Buddy Movie of the Week

'Cradle 2 the Grave' has lots of action, stuff exploding and--oh yeah--two guys that become friends.

In the old days, buddy movies followed a simple formula: there was a white guy, and he'd meet another white guy, and they'd fight, but then they'd solve a crime or kidnap an elephant or introduce a new breakfast cereal together, and in the end, they'd be friends.

Things changed drastically in the '80s with such films as Lethal Weapon and Beverly Hills Cop and James Bond Versus the Hegemonic Forces of Cultural Imperialism. In these and the many films like them, a white guy would meet a black guy, and they'd fight, and then they'd bring down a drug kingpin or make a fortune on stocks or buy sheets together. It was a brave new world full of jokes about how white people were unskilled at dancing and black people spoke in an unusual dialect.

It seemed that the buddy movie then stagnated. What else could be done, now that the so-called "color barrier" had been broken like an octogenarian's hip bone? With a new century dawning, the later 1990s sought desperately for an answer.

It came in the form of the most radical Hollywood move since the invention of the PG-13 rating: a buddy movie wherein a black guy met an Asian guy, and they fought and then co-signed a loan or made taffy or destabilized a foreign government together and then became friends.

So now, as the 21st century ages like a fine English cheese, and we await the coming of the Native American guy/Asian guy buddy movie (currently predicted to hit in the year 2023), we can watch as the various formulations of the black guy/Asian guy movie get played out.

One thing that all such movies have in common is that the Asian guy is a kung fu master. Apparently, based on what I've seen of U.S. cinema, about 65 percent of all Asians are kung fu masters. With this in mind, I can well understand why George W. Bush is so eager to take on the Iraqis and so afraid of offending the North Koreans: No doubt he fears that Kim Jong Il will send him flying through a plate-glass window with a spinning dragon kick to the head.

Anyway, I recount the general history of the buddy movie (above history © me, 2003, so hands off, Ken Burns!) because there's just not much to say about Cradle 2 the Grave. It's as standardized as an Oscars acceptance speech and about as inventive.

Sure, DMX and Jet Li team up to make things explode. Why wouldn't they? And frankly, DMX is a pretty compelling action hero in the Arnold Schwarzenegger "why bother acting when I've got this scowl perfected?" school of drama.

Further, Jet Li, coming from the same school, adds a delightful series of bone-crushing martial arts moves which are sure to keep facial reconstructive surgeons busy for years.

And Gabrielle Union, whose job in this film is to look incredibly hot (as several of the characters note while staring down her dress), does a great job of it. If only everyone could live up to their job description so well. If only.

Strangely, Tom Arnold is also in this movie, in what is rapidly becoming my favorite new Hollywood stereotype: white guy as comic relief. Even stranger, he is, in many respects, the highlight of the film. I'm pretty sure Tom Arnold isn't even the highlight of his own life, so this must be quite a thrill for him

But beyond that, the buddy formula is followed so slavishly you'd think it had been captured by pirates and sold to a barbarian chieftain. We start with DMX thieving some jewels, thus establishing that he's a jewel thief. Cut to Jet Li policing the area, thus establishing that he's a policeman.
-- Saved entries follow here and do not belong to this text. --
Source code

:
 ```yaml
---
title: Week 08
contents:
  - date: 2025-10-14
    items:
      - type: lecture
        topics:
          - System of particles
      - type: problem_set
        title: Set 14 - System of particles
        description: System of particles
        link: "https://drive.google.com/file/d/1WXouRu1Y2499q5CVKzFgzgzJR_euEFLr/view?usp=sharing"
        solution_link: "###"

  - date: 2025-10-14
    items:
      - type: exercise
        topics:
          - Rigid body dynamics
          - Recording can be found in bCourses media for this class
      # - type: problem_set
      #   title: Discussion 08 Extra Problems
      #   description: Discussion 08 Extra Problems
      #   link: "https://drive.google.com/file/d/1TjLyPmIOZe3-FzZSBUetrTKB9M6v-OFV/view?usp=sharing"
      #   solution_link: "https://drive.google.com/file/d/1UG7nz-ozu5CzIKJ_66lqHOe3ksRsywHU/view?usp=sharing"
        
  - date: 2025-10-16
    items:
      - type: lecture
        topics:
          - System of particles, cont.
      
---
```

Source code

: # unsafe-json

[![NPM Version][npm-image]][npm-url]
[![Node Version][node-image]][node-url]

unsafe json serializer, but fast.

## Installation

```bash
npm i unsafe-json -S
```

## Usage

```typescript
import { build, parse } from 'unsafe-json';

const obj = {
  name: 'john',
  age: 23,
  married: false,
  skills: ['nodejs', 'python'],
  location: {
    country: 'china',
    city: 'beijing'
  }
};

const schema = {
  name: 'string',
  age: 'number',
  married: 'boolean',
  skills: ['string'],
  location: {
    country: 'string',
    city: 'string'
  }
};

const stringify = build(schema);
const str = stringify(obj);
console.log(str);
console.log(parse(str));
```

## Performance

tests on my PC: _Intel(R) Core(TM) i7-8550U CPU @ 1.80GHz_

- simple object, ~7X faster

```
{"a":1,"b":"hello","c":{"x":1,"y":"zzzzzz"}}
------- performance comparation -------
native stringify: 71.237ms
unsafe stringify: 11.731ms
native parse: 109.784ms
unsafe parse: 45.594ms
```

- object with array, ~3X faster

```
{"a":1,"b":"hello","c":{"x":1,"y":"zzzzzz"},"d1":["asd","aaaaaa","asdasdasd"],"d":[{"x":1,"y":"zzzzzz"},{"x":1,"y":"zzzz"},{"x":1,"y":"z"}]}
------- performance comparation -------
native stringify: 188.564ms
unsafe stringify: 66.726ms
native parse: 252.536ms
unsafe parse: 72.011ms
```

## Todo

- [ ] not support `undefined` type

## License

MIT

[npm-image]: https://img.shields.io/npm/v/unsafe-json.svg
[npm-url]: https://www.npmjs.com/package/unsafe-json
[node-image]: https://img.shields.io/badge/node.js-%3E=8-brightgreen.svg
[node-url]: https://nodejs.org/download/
Now cut to the following scenes, in whatever order you care to: DMX's daughter is kidnapped, Jet Li and DMX team up, stuff explodes, stuff explodes, stuff explodes, Jet Li kicks somebody in the teeth and stuff explodes.

Not that this is a bad movie, mind you. Indeed, director Andrzej (pronounced "Andrzej") Bartkowiak is a master cinematographer in the technical mould, so when things explode in his movies, they explode real good. He's not exactly a master director, so it's a little hard to care that they explode, but still, if you're just in it for the explosions and the kung fu fights and the scowling action heroes, you've come to the right place.

And I can't imagine that anyone goes to Cradle 2 the Grave, or any of its kin, looking for well-drawn characters and a cutting commentary on economic inequality in post-Cold War America. Still, action films have been done better by paying more attention to cohesion in the plot and pacing in the revelation of important details.

But if you want to see a guy exploding after he's been karate-chopped, then I can recommend no better movie this week than Cradle 2 the Grave.

Cradle 2 The Grave is not showing in any theaters in the area.